Companies often ask themselves how they can best keep their data lineages accurate and ever-green, without the high overhead and manual effort associated with doing so. It is the right question for them to ask. As data-as-an-asset becomes more prevalent in company thinking, data lineage and understanding becomes even more critical. Data and a company’s understanding of what their data is, how it flows, and what it means, has become linked to a company’s survival. Companies that do not manage their data better are at a higher risk of being overcome by competitors that do.
The answer, of course, is to eliminate the manual up-keep of data lineage documentation and to put computers in charge of seeing, understanding, and documenting data lineage. Just like anything else where little judgement is needed to perform repetitive tasks, computers can do it better, faster, and cheaper. Enter Automated Data Lineage.

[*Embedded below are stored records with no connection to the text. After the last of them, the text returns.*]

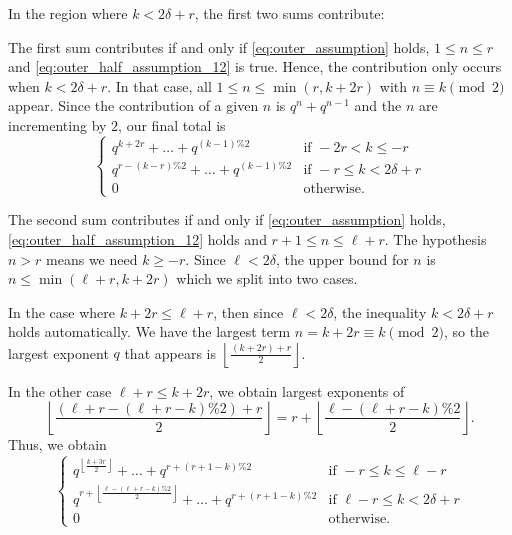 In the region where $k < 2\delta + r$, the first two sums contribute:
\begin{itemize}
  \ii The first sum contributes if and only if \eqref{eq:outer_assumption} holds,
  $1 \le n \le r$ and \eqref{eq:outer_half_assumption_12} is true.
  Hence, the contribution only occurs when $k < 2\delta + r$.
  In that case, all $1 \le n \le \min(r,k+2r)$ with $n \equiv k \pmod 2$ appear.
  Since the contribution of a given $n$ is $q^n + q^{n-1}$
  and the $n$ are incrementing by $2$, our final total is
  \[
    \begin{cases}
      q^{k+2r} + \dots + q^{(k-1)\%2} & \text{if } -2r < k \leq -r \\
      q^{r-(k-r)\%2} + \dots + q^{(k-1)\%2} & \text{if } -r \le k < 2\delta + r \\
      0 & \text{otherwise}.
    \end{cases}
  \]

  \ii The second sum contributes if and only if \eqref{eq:outer_assumption} holds,
  \eqref{eq:outer_half_assumption_12} holds and $r+1 \le n \le \ell + r$.
  The hypothesis $n > r$ means we need $k \geq -r$.
  Since $\ell < 2\delta$, the upper bound for $n$ is $n \le \min(\ell+r, k+2r)$
  which we split into two cases.

  In the case where $k+2r \le \ell+r$, then since $\ell < 2\delta$,
  the inequality $k < 2\delta + r$ holds automatically.
  We have the largest term $n=k+2r \equiv k \pmod 2$,
  so the largest exponent $q$ that appears is
  $\left\lfloor \frac{(k+2r)+r}{2} \right\rfloor$.

  In the other case $\ell+r \le k+2r$,
  we obtain largest exponents of
  \[ \left\lfloor \frac{(\ell+r-(\ell+r-k)\%2) + r}{2} \right\rfloor
    = r + \left\lfloor \frac{\ell-(\ell+r-k)\%2}{2} \right\rfloor.
  \]
  Thus, we obtain
  \[
    \begin{cases}
      q^{\left\lfloor \frac{k+3r}{2} \right\rfloor} + \dots + q^{r+(r+1-k)\%2}
        & \text{if } -r \le k \le \ell - r \\
      q^{r + \left\lfloor \frac{\ell-(\ell+r-k)\%2}{2} \right\rfloor}
        + \dots + q^{r + (r+1-k)\%2}
        & \text{if } \ell - r \leq k < 2\delta + r \\
      0 & \text{otherwise}.
    \end{cases}
  \]
\end{itemize}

Lineage generation is a real and attainable goal, using technologies of today. There are different flavors of data lineage and ways that technologies have solved for data lineage. Meta-data-driven data lineage and data-level lineages are common. Many recent, advanced data lineage applications crawl across an organization’s infrastructure to piece together meta data, often by hitting databases or data stores where that meta data lives. The problems with that approach are threefold: 1. They rarely capture all interconnections between systems, 2. They don’t solve the mess of interfaces and integration points that exist within a company, and 3. They, too, are out of date shortly after the automation was run.
The most effective way to a true automated data lineage is to tie data lineage to data integration. Data lineage, by definition, is the ownership and flow of data across an organization. Sourcing data lineage primarily from databases and data stores does not give data lineage, it gives a picture of data-at-rest and a starting point to understand what data lineage MIGHT look like. The moment someone develops a new interface, user-developed system in MS Excel or Access, or report, data lineage is no longer accurate, even within these “automated” tools.
Data lineage, done correctly, should be created and tracked through data integration tools, and there is no excuse for true data integration tools to not provide integrated, automation capabilities in their products. These tools are the brains of data flows throughout companies, and they are in the best position to see and understand a company’s data lineage. Other tools are just outsiders trying to peer into the data window to see and understand what is going on inside. But they are not on the inside. The data integration tools are on the inside, they have intimate knowledge of how data is moving and how and where it is being used. That is where automated data lineage is best handled.
Automated data lineage is an essential component of any modern data strategy. It eliminates manual documentation of lineage, helps reduce business risk, and is ever-green and current when you need it. If you don’t have your data lineage automated, get to it!